The cover and title were still off putting, aimed at a more mainstream audience, but I reasoned that if I didn’t like it after a few chapters I would at least be able to tell my friend I had taken a look at it. I settled down, prepared to be unimpressed, and was quickly drawn into Anna’s story instead. Yes, she loves buying stilettos (that really is weird!), but she realises that her glitzy London life is contributing to her ill health and that she needs a break from it. From that point Fate has a hold of her and brings her to Peru and her self discovery through Shamanism.
I found myself looking forward to reading the latest instalment of Anna’s story & was quite sad when I got to the end of the book. From top notch London restaurants and designer label loving friends, to Peruvian jungle and filthy conditions complete with scorpions and tarantulas, Anna makes a huge life transition. Far from missing London life, she realises she feels more at home in Peru and on her return to the Metropolis she no longer fits in and is quickly planning a longer visit, this time as an apprentice to the charismatic Shaman she has met. It is a good reminder that any true spiritual journey will leave you changed and you may find yourself unable to maintain your old friendships, relationships and job.

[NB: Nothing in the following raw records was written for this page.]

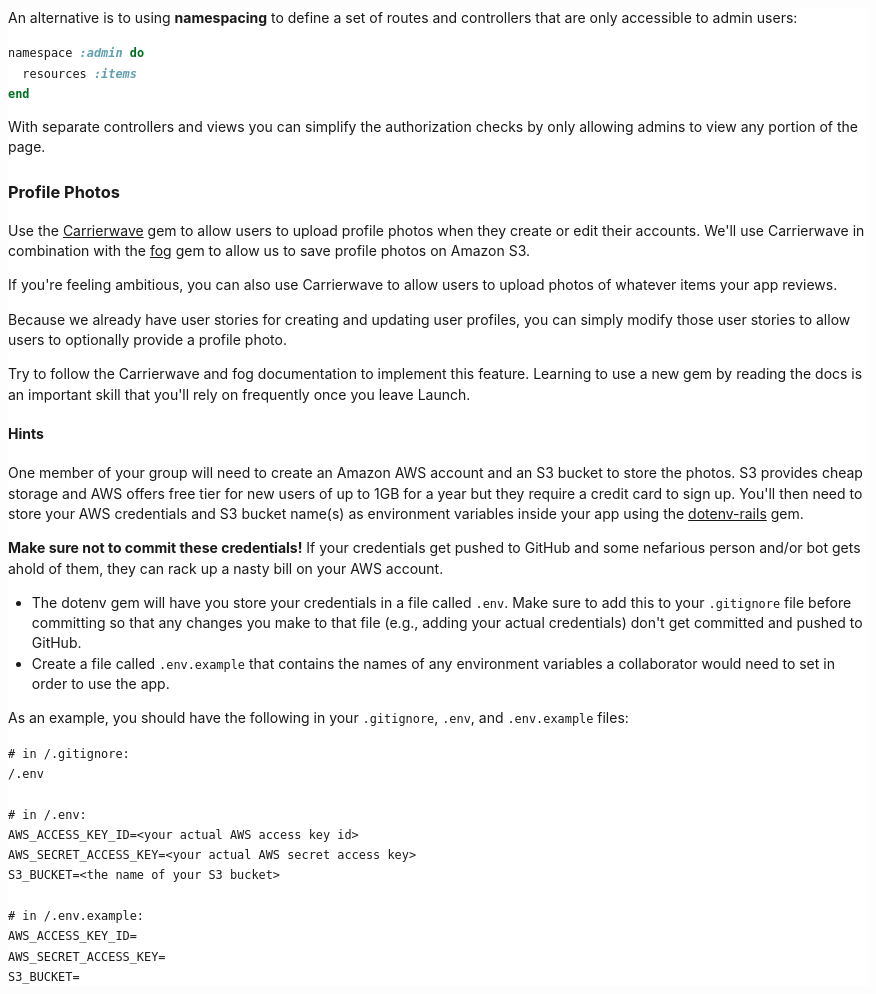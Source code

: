 An alternative is to using **namespacing** to define a set of routes and controllers that are only accessible to admin users:

```ruby
namespace :admin do
  resources :items
end
```

With separate controllers and views you can simplify the authorization checks by only allowing admins to view any portion of the page.

### Profile Photos

Use the [Carrierwave](https://github.com/carrierwaveuploader/carrierwave) gem to allow users to upload profile photos when they create or edit their accounts.  We'll use Carrierwave in combination with the [fog](https://github.com/fog/fog) gem to allow us to save profile photos on Amazon S3.

If you're feeling ambitious, you can also use Carrierwave to allow users to upload photos of whatever items your app reviews.

Because we already have user stories for creating and updating user profiles, you can simply modify those user stories to allow users to optionally provide a profile photo.

Try to follow the Carrierwave and fog documentation to implement this feature.  Learning to use a new gem by reading the docs is an important skill that you'll rely on frequently once you leave Launch.

#### Hints

One member of your group will need to create an Amazon AWS account and an S3 bucket to store the photos. S3 provides cheap storage and AWS offers free tier for new users of up to 1GB for a year but they require a credit card to sign up.  You'll then need to store your AWS credentials and S3 bucket name(s) as environment variables inside your app using the [dotenv-rails](https://github.com/bkeepers/dotenv) gem.

**Make sure not to commit these credentials!** If your credentials get pushed to GitHub and some nefarious person and/or bot gets ahold of them, they can rack up a nasty bill on your AWS account.

* The dotenv gem will have you store your credentials in a file called `.env`.  Make sure to add this to your `.gitignore` file before committing so that any changes you make to that file (e.g., adding your actual credentials) don't get committed and pushed to GitHub.
* Create a file called `.env.example` that contains the names of any environment variables a collaborator would need to set in order to use the app.

As an example, you should have the following in your `.gitignore`, `.env`, and `.env.example` files:

```no-highlight
# in /.gitignore:
/.env

# in /.env:
AWS_ACCESS_KEY_ID=<your actual AWS access key id>
AWS_SECRET_ACCESS_KEY=<your actual AWS secret access key>
S3_BUCKET=<the name of your S3 bucket>

# in /.env.example:
AWS_ACCESS_KEY_ID=
AWS_SECRET_ACCESS_KEY=
S3_BUCKET=
```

Anna’s accounts of Shamanic ceremonies with the power plants Ayahuasca and San Pedro were very interesting and she clearly had some transformational experiences with these plant spirit teachers. You can’t buy these substances legally in the UK as they have been bundled in with ‘recreational drugs’ by our laws, but taken under the right circumstances and under the watchful eye of a Shaman the plants open doorways to other dimensions of perception. My feeling is to have a true experience of these plant teachers you have to go where they are prepared by an experienced Shaman and that taken out of that sacred context they could be dangerous, simply because they are so powerful.
Anna describes healing ceremonies, shape-shifting into a big cat, the snake energy of kundalini and even an encounter with a malicious Shaman (they do exist). It is a window into the world of seeing energy and the energy connections that exist between us and the rest of Creation.
I personally found the on-off romance with the Shaman a bit tiresome and less convincing than any of the other dimensional experiences she relates. I suspect this element of the story has been heavily embroidered looking at the list of shamanic teachers in the Acknowledgements. If you like a love story alongside your Shamanic adventure then suspend any disbelief and imagine that he really is the tempting Adonis she paints in the book!
I loved reading most of this book; the style is engaging throughout. It is my kind of beach read, with enough truth and depth in it to keep my attention and enough fun to keep me turning the pages.